Always set memory limits and monitor actual usage. Use tools like memory_profiler to detect leaks in development:
from memory_profiler import profile
@profile
def load_and_process_data():
data = []
for i in range(1_000_000):
data.append({"id": i, "value": i * 2})
# Process...
return len(data)
if __name__ == "__main__":
result = load_and_process_data()
print(f"Processed {result} records")
Run with python -m memory_profiler script.py to see line-by-line memory allocation.
Resource Quotas: Limiting Namespace Consumption
For shared clusters, set namespace-level resource quotas to prevent one team from consuming all resources:
apiVersion: v1
kind: ResourceQuota
metadata:
name: python-app-quota
namespace: production
spec:
hard:
requests.cpu: "10"
requests.memory: "20Gi"
limits.cpu: "20"
limits.memory: "40Gi"
pods: "50"
This quota allows the production namespace to request up to 10 cores and 20 GB RAM total, with limits up to 20 cores and 40 GB. If a Deployment tries to exceed this quota, new pods stay pending.
Right-Sizing Through Monitoring and Iteration
Begin with conservative estimates, deploy, and monitor actual usage for a week:
# Get CPU and memory usage for all pods
kubectl top pods -n default
# For a specific pod, check historical usage (requires metrics-server)
kubectl describe pod <pod-name> | grep -A 5 "Requests"
Adjust requests and limits based on observed peaks and trends. Document your reasoning in comments:
resources:
requests:
cpu: 200m # Typical usage ~150m at peak traffic
memory: 512Mi # Peak observed: 450Mi during data import
limits:
cpu: 1000m # Allow 5x burst for sudden traffic spikes
memory: 1Gi # Prevent OOM; crash is safer than cascading failure
Key Takeaways
- Requests reserve resources; limits cap usage. Both are essential for stable scheduling and preventing resource starvation.
- CPU is measured in millicores (m); memory in mebibytes (Mi) or gibibytes (Gi).
- Start with typical values (100m CPU, 256Mi memory for web apps) and adjust based on monitoring.

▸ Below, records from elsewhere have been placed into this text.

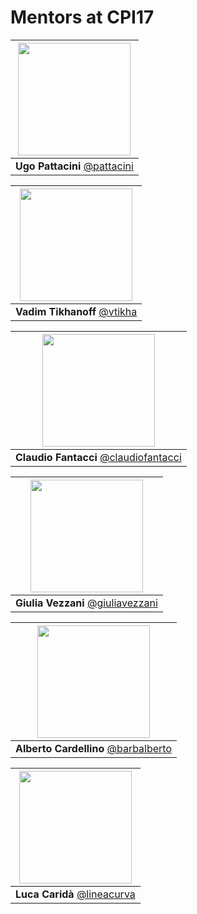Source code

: # Mentors at CPI17

|[<img src="https://github.com/pattacini.png" width="180">](https://github.com/pattacini)|
|:---:|
| **Ugo Pattacini** [@pattacini](https://github.com/pattacini)|

|[<img src="https://github.com/vtikha.png" width="180">](https://github.com/vtikha)|
|:---:|
| **Vadim Tikhanoff** [@vtikha](https://github.com/vtikha)|

|[<img src="https://github.com/claudiofantacci.png" width="180">](https://github.com/claudiofantacci)|
|:---:|
| **Claudio Fantacci** [@claudiofantacci](https://github.com/claudiofantacci)|

|[<img src="https://github.com/giuliavezzani.png" width="180">](https://github.com/giuliavezzani)|
|:---:|
| **Giulia Vezzani** [@giuliavezzani](https://github.com/giuliavezzani)|

|[<img src="https://github.com/barbalberto.png" width="180">](https://github.com/barbalberto)|
|:---:|
| **Alberto Cardellino** [@barbalberto](https://github.com/barbalberto)|

|[<img src="https://github.com/lineacurva.png" width="180">](https://github.com/lineacurva)|
|:---:|
| **Luca Caridà** [@lineacurva](https://github.com/lineacurva)|

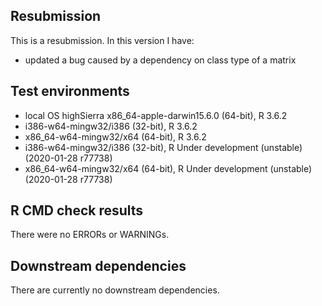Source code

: ## Resubmission
This is a resubmission. In this version I have:

* updated a bug caused by a dependency on class type of a matrix

## Test environments
* local OS highSierra x86_64-apple-darwin15.6.0 (64-bit), R 3.6.2
* i386-w64-mingw32/i386 (32-bit), R 3.6.2
* x86_64-w64-mingw32/x64 (64-bit), R 3.6.2
* i386-w64-mingw32/i386 (32-bit), R Under development (unstable) (2020-01-28 r77738)
* x86_64-w64-mingw32/x64 (64-bit), R Under development (unstable) (2020-01-28 r77738)

## R CMD check results
There were no ERRORs or WARNINGs. 

## Downstream dependencies
There are currently no downstream dependencies.
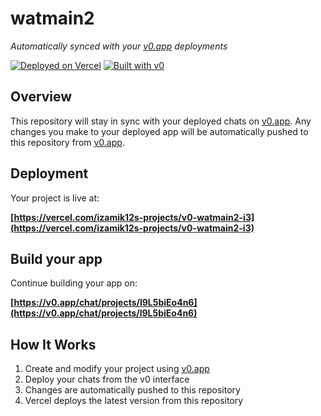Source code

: # watmain2

*Automatically synced with your [v0.app](https://v0.app) deployments*

[![Deployed on Vercel](https://img.shields.io/badge/Deployed%20on-Vercel-black?style=for-the-badge&logo=vercel)](https://vercel.com/izamik12s-projects/v0-watmain2-i3)
[![Built with v0](https://img.shields.io/badge/Built%20with-v0.app-black?style=for-the-badge)](https://v0.app/chat/projects/l9L5biEo4n6)

## Overview

This repository will stay in sync with your deployed chats on [v0.app](https://v0.app).
Any changes you make to your deployed app will be automatically pushed to this repository from [v0.app](https://v0.app).

## Deployment

Your project is live at:

**[https://vercel.com/izamik12s-projects/v0-watmain2-i3](https://vercel.com/izamik12s-projects/v0-watmain2-i3)**

## Build your app

Continue building your app on:

**[https://v0.app/chat/projects/l9L5biEo4n6](https://v0.app/chat/projects/l9L5biEo4n6)**

## How It Works

1. Create and modify your project using [v0.app](https://v0.app)
2. Deploy your chats from the v0 interface
3. Changes are automatically pushed to this repository
4. Vercel deploys the latest version from this repository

- CPU limits cause throttling (performance degradation); memory limits cause termination (crashes).
- Use ResourceQuotas for shared clusters to prevent resource hoarding.
Frequently Asked Questions
What happens if I set requests too high?
The scheduler cannot find nodes with enough free resources, and pods stay pending indefinitely. Check kubectl describe pod <pod-name> for "Insufficient cpu" or "Insufficient memory" events. Reduce requests or add more nodes.
What is a good requests-to-limits ratio?
For web applications, 1:5 for CPU and 1:2 for memory is common. For batch jobs with bursty load, 1:10 for CPU is reasonable. For stateless microservices, 1:2 to 1:3 is typical. Test and adjust based on your workload patterns.
How do I measure my Python application's actual CPU and memory usage?
Use kubectl top pod <pod-name> to see current usage. For historical trends, install Prometheus and Grafana (part of most observability stacks). For development, use psutil or memory_profiler libraries.
Can I set requests and limits per container (not just per pod)?
Yes, each container in a pod can have its own resources. This is common for sidecar patterns where a logging sidecar needs minimal resources.
What should I do if my application is consistently hitting its memory limit?
Either the limit is too low, or your application has a memory leak. Increase the limit temporarily to rule out a leak. Use a memory profiler to identify the leak. Fix it, test, and then set an appropriate limit.